*** EXERCISE MATERIAL ***

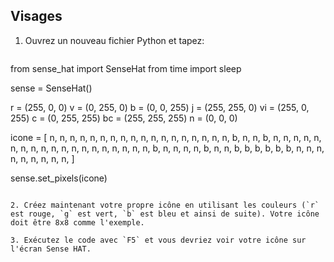 ## Visages

1. Ouvrez un nouveau fichier Python et tapez:
    
    ```python
from sense_hat import SenseHat
from time import sleep

sense = SenseHat()

r = (255, 0, 0)
v = (0, 255, 0)
b = (0, 0, 255)
j = (255, 255, 0)
vi = (255, 0, 255)
c = (0, 255, 255)
bc = (255, 255, 255)
n = (0, 0, 0)

icone = [
    n, n, n, n, n, n, n, n,
    n, n, n, n, n, n, n, n,
    n, n, b, n, n, b, n, n,
    n, n, n, n, n, n, n, n,
    n, n, n, n, n, n, n, n,
    n, b, n, n, n, n, b, n,
    n, b, b, b, b, b, b, n,
    n, n, n, n, n, n, n, n,
]

sense.set_pixels(icone)
```

2. Créez maintenant votre propre icône en utilisant les couleurs (`r` est rouge, `g` est vert, `b` est bleu et ainsi de suite). Votre icône doit être 8x8 comme l'exemple.

3. Exécutez le code avec `F5` et vous devriez voir votre icône sur l'écran Sense HAT.
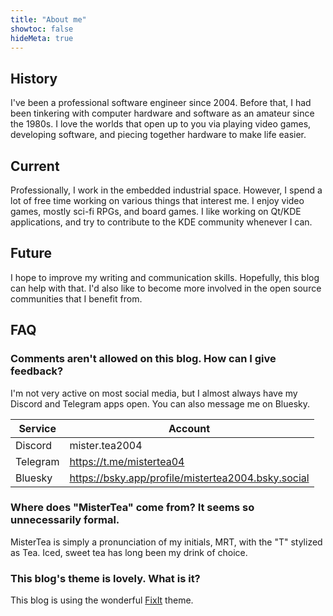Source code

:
 ```yaml
---
title: "About me"
showtoc: false
hideMeta: true
---
```


## History

I've been a professional software engineer since 2004. Before that, I had been tinkering with computer hardware and software as an amateur since the 1980s. I love the worlds that open up to you via playing video games, developing software, and piecing together hardware to make life easier.

## Current

Professionally, I work in the embedded industrial space. However, I spend a lot of free time working on various things that interest me. I enjoy video games, mostly sci-fi RPGs, and board games. I like working on Qt/KDE applications, and try to contribute to the KDE community whenever I can.

## Future

I hope to improve my writing and communication skills. Hopefully, this blog can help with that. I'd also like to become more involved in the open source communities that I benefit from.

## FAQ

### Comments aren't allowed on this blog. How can I give feedback?

I'm not very active on most social media, but I almost always have my Discord and Telegram apps open. You can also message me on Bluesky.

| Service | Account |
| ------- | ------- |
| Discord | mister.tea2004 |
| Telegram | https://t.me/mistertea04 |
| Bluesky | https://bsky.app/profile/mistertea2004.bsky.social |

### Where does "MisterTea" come from? It seems so unnecessarily formal.

MisterTea is simply a pronunciation of my initials, MRT, with the "T" stylized as Tea. Iced, sweet tea has long been my drink of choice.

### This blog's theme is lovely. What is it?

This blog is using the wonderful [FixIt](https://github.com/hugo-fixit/FixIt) theme.
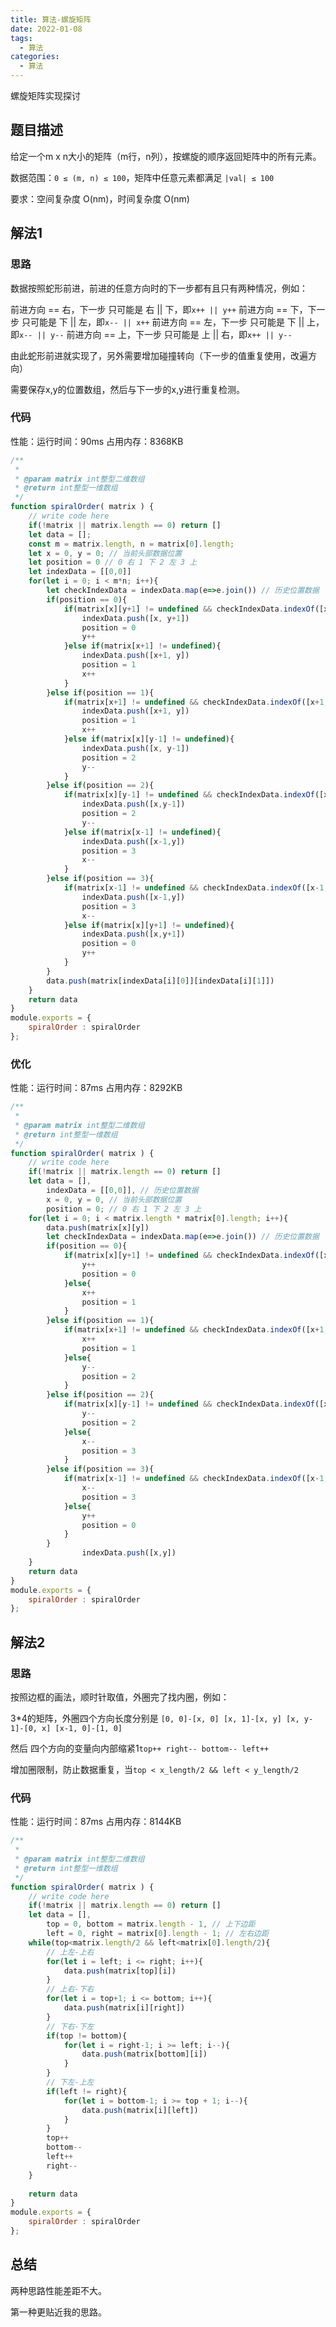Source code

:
 ```yaml
---
title: 算法-螺旋矩阵
date: 2022-01-08
tags: 
  - 算法
categories: 
  - 算法
---
```


螺旋矩阵实现探讨

<!--more-->

## 题目描述

给定一个m x n大小的矩阵（m行，n列），按螺旋的顺序返回矩阵中的所有元素。

数据范围：`0 ≤ (m, n) ≤ 100`，矩阵中任意元素都满足 `|val| ≤ 100`

要求：空间复杂度 O(nm)，时间复杂度 O(nm)

## 解法1

### 思路

数据按照蛇形前进，前进的任意方向时的下一步都有且只有两种情况，例如：

前进方向 == 右，下一步 只可能是 右 || 下，即`x++ || y++`
前进方向 == 下，下一步 只可能是 下 || 左，即`x-- || x++`
前进方向 == 左，下一步 只可能是 下 || 上，即`x-- || y--`
前进方向 == 上，下一步 只可能是 上 || 右，即`x++ || y--`

由此蛇形前进就实现了，另外需要增加碰撞转向（下一步的值重复使用，改遍方向）

需要保存x,y的位置数组，然后与下一步的x,y进行重复检测。

### 代码

性能：运行时间：90ms 占用内存：8368KB

```javascript
/**
 * 
 * @param matrix int整型二维数组 
 * @return int整型一维数组
 */
function spiralOrder( matrix ) {
    // write code here
    if(!matrix || matrix.length == 0) return []
    let data = [];
    const m = matrix.length, n = matrix[0].length;
    let x = 0, y = 0; // 当前头部数据位置
    let position = 0 // 0 右 1 下 2 左 3 上
    let indexData = [[0,0]]
    for(let i = 0; i < m*n; i++){
        let checkIndexData = indexData.map(e=>e.join()) // 历史位置数据
        if(position == 0){
            if(matrix[x][y+1] != undefined && checkIndexData.indexOf([x, y+1].join()) == -1){ // 校验
                indexData.push([x, y+1])
                position = 0
                y++
            }else if(matrix[x+1] != undefined){
                indexData.push([x+1, y])
                position = 1
                x++
            }
        }else if(position == 1){
            if(matrix[x+1] != undefined && checkIndexData.indexOf([x+1, y].join()) == -1){
                indexData.push([x+1, y])
                position = 1
                x++
            }else if(matrix[x][y-1] != undefined){
                indexData.push([x, y-1])
                position = 2
                y--
            }
        }else if(position == 2){
            if(matrix[x][y-1] != undefined && checkIndexData.indexOf([x, y-1].join()) == -1){
                indexData.push([x,y-1])
                position = 2
                y--
            }else if(matrix[x-1] != undefined){
                indexData.push([x-1,y])
                position = 3
                x--
            }
        }else if(position == 3){
            if(matrix[x-1] != undefined && checkIndexData.indexOf([x-1, y].join()) == -1){
                indexData.push([x-1,y])
                position = 3
                x--
            }else if(matrix[x][y+1] != undefined){
                indexData.push([x,y+1])
                position = 0
                y++
            }
        }
        data.push(matrix[indexData[i][0]][indexData[i][1]])
    }
    return data
}
module.exports = {
	spiralOrder : spiralOrder
};
```

### 优化

性能：运行时间：87ms 占用内存：8292KB

```javascript
/**
 * 
 * @param matrix int整型二维数组 
 * @return int整型一维数组
 */
function spiralOrder( matrix ) {
    // write code here
    if(!matrix || matrix.length == 0) return []
    let data = [], 
        indexData = [[0,0]], // 历史位置数据
        x = 0, y = 0, // 当前头部数据位置
        position = 0; // 0 右 1 下 2 左 3 上
    for(let i = 0; i < matrix.length * matrix[0].length; i++){
        data.push(matrix[x][y])
        let checkIndexData = indexData.map(e=>e.join()) // 历史位置数据
        if(position == 0){
            if(matrix[x][y+1] != undefined && checkIndexData.indexOf([x, y+1].join()) == -1){ // 校验
                y++
                position = 0
            }else{
                x++
                position = 1
            }
        }else if(position == 1){
            if(matrix[x+1] != undefined && checkIndexData.indexOf([x+1, y].join()) == -1){
                x++
                position = 1
            }else{
                y--
                position = 2
            }
        }else if(position == 2){
            if(matrix[x][y-1] != undefined && checkIndexData.indexOf([x, y-1].join()) == -1){
                y--
                position = 2
            }else{
                x--
                position = 3
            }
        }else if(position == 3){
            if(matrix[x-1] != undefined && checkIndexData.indexOf([x-1, y].join()) == -1){
                x--
                position = 3
            }else{
                y++
                position = 0
            }
        }
				indexData.push([x,y])
    }
    return data
}
module.exports = {
    spiralOrder : spiralOrder
};
```

## 解法2

### 思路

按照边框的画法，顺时针取值，外圈完了找内圈，例如：

3*4的矩阵，外圈四个方向长度分别是 `[0, 0]-[x, 0] [x, 1]-[x, y] [x, y-1]-[0, x] [x-1, 0]-[1, 0]`

然后 四个方向的变量向内部缩紧1`top++ right-- bottom-- left++`

增加圈限制，防止数据重复，当`top < x_length/2 && left < y_length/2`

### 代码

性能：运行时间：87ms 占用内存：8144KB

```javascript
/**
 * 
 * @param matrix int整型二维数组 
 * @return int整型一维数组
 */
function spiralOrder( matrix ) {
    // write code here
    if(!matrix || matrix.length == 0) return []
    let data = [], 
        top = 0, bottom = matrix.length - 1, // 上下边距
        left = 0, right = matrix[0].length - 1; // 左右边距
    while(top<matrix.length/2 && left<matrix[0].length/2){
        // 上左-上右
        for(let i = left; i <= right; i++){
            data.push(matrix[top][i])
        }
        // 上右-下右
        for(let i = top+1; i <= bottom; i++){
            data.push(matrix[i][right])
        }
        // 下右-下左
        if(top != bottom){
            for(let i = right-1; i >= left; i--){
                data.push(matrix[bottom][i])
            }    
        }
        // 下左-上左
        if(left != right){
            for(let i = bottom-1; i >= top + 1; i--){
                data.push(matrix[i][left])
            }
        }
        top++
        bottom--
        left++
        right--
    }
    
    return data
}
module.exports = {
    spiralOrder : spiralOrder
};
```

## 总结

两种思路性能差距不大。

第一种更贴近我的思路。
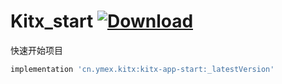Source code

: # Kitx_start  [ ![Download](https://api.bintray.com/packages/ymexcn/maven/kitx-app-start/images/download.svg) ](https://bintray.com/ymexcn/maven/kitx-app-start/_latestVersion)

快速开始项目

```groovy
implementation 'cn.ymex.kitx:kitx-app-start:_latestVersion'
```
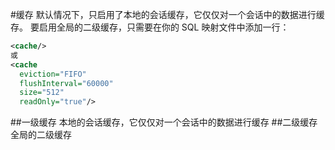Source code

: #缓存
默认情况下，只启用了本地的会话缓存，它仅仅对一个会话中的数据进行缓存。 要启用全局的二级缓存，只需要在你的 SQL 映射文件中添加一行：
```xml
<cache/>
或
<cache
  eviction="FIFO"
  flushInterval="60000"
  size="512"
  readOnly="true"/>
```
##一级缓存
本地的会话缓存，它仅仅对一个会话中的数据进行缓存
##二级缓存
全局的二级缓存
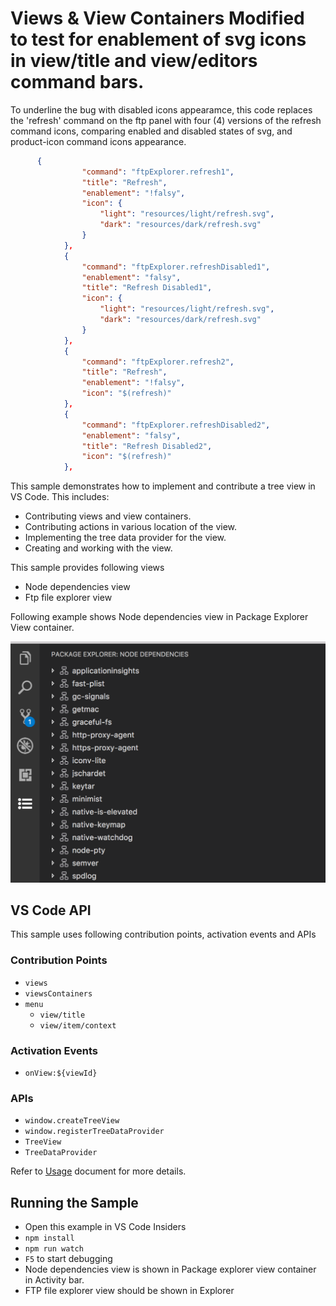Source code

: # Views & View Containers Modified to test for enablement of svg icons in view/title and view/editors command bars.

To underline the bug with disabled icons appearamce, this code replaces the 'refresh' command on the ftp panel with four (4) versions of the refresh command icons, comparing enabled and disabled states of svg, and product-icon command icons appearance.

```JSON
      {
				"command": "ftpExplorer.refresh1",
				"title": "Refresh",
				"enablement": "!falsy",
				"icon": {
					"light": "resources/light/refresh.svg",
					"dark": "resources/dark/refresh.svg"
				}
			},
			{
				"command": "ftpExplorer.refreshDisabled1",
				"enablement": "falsy",
				"title": "Refresh Disabled1",
				"icon": {
					"light": "resources/light/refresh.svg",
					"dark": "resources/dark/refresh.svg"
				}
			},
			{
				"command": "ftpExplorer.refresh2",
				"title": "Refresh",
				"enablement": "!falsy",
				"icon": "$(refresh)"
			},
			{
				"command": "ftpExplorer.refreshDisabled2",
				"enablement": "falsy",
				"title": "Refresh Disabled2",
				"icon": "$(refresh)"
			},
```

This sample demonstrates how to implement and contribute a tree view in VS Code. This includes:

- Contributing views and view containers.
- Contributing actions in various location of the view.
- Implementing the tree data provider for the view.
- Creating and working with the view.

This sample provides following views

- Node dependencies view
- Ftp file explorer view

Following example shows Node dependencies view in Package Explorer View container.

![Package Explorer](./resources/package-explorer.png)

## VS Code API

This sample uses following contribution points, activation events and APIs

### Contribution Points

- `views`
- `viewsContainers`
- `menu`
  - `view/title`
  - `view/item/context`

### Activation Events

- `onView:${viewId}`

### APIs

- `window.createTreeView`
- `window.registerTreeDataProvider`
- `TreeView`
- `TreeDataProvider`

Refer to [Usage](./USAGE.md) document for more details.

## Running the Sample

- Open this example in VS Code Insiders
- `npm install`
- `npm run watch`
- `F5` to start debugging
- Node dependencies view is shown in Package explorer view container in Activity bar.
- FTP file explorer view should be shown in Explorer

*** End of EXERCISE MATERIAL ***

**EXERCISE**
Your answer should be all lines from the data that contain "blog".

**WRITTEN REPLY**
I hope to improve my writing and communication skills. Hopefully, this blog can help with that. I'd also like to become more involved in the open source communities that I benefit from.
### Comments aren't allowed on this blog. How can I give feedback?
### This blog's theme is lovely. What is it?
This blog is using the wonderful [FixIt](https://github.com/hugo-fixit/FixIt) theme.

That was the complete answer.